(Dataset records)
■ ■ ■ ■ ■

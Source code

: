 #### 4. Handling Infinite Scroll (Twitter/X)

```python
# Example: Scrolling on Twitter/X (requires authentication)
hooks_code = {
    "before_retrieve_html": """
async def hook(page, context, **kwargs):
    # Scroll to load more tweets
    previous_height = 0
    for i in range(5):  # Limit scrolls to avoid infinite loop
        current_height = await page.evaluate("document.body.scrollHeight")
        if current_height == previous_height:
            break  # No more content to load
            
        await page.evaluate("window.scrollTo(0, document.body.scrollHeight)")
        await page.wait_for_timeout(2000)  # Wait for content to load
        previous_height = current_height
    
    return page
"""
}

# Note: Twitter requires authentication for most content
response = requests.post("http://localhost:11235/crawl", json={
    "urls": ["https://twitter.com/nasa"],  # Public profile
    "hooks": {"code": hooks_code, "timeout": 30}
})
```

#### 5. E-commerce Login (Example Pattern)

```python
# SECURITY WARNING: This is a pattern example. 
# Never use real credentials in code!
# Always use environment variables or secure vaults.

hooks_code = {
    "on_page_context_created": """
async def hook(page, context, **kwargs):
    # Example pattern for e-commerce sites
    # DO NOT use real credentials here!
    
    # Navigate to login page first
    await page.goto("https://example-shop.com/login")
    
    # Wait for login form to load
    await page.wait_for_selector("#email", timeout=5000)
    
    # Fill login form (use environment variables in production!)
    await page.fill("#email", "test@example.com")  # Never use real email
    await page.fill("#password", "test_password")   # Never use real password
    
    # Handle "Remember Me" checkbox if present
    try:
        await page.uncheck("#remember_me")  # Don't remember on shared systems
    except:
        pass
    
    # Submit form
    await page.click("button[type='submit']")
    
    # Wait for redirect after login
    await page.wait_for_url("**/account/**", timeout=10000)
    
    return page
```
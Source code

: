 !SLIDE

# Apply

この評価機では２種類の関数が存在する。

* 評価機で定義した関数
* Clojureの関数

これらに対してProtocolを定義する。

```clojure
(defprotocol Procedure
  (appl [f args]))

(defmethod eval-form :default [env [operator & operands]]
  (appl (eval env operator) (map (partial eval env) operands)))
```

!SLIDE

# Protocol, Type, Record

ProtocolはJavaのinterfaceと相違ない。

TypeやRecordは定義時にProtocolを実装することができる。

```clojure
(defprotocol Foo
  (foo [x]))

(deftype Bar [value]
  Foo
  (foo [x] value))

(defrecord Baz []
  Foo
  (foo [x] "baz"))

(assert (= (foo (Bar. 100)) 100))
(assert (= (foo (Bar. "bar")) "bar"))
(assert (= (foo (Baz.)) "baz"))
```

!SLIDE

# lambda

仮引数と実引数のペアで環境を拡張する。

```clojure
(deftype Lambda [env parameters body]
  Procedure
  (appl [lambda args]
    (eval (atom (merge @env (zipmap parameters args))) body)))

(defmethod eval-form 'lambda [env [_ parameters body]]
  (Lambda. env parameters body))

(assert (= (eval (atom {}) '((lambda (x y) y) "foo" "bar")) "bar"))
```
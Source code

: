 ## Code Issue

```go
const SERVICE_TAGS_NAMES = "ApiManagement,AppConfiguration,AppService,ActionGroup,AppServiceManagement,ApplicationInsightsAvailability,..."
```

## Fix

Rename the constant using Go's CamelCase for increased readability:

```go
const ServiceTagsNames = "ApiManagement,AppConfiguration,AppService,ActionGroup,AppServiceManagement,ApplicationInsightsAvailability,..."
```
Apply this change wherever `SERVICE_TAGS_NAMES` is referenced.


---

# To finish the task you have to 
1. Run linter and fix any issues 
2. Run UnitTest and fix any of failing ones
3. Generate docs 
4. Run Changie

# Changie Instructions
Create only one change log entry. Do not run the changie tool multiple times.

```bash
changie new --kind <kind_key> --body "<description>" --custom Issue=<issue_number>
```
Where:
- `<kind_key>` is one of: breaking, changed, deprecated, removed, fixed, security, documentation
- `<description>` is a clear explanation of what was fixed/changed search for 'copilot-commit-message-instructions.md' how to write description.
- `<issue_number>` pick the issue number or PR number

■ ■ ■ ■ ■

**WHAT IS BEING ASKED:**
Select and copy every line from the records that includes the word "deftype".

**TASK ANSWER:**
(deftype Bar [value]
(deftype Lambda [env parameters body]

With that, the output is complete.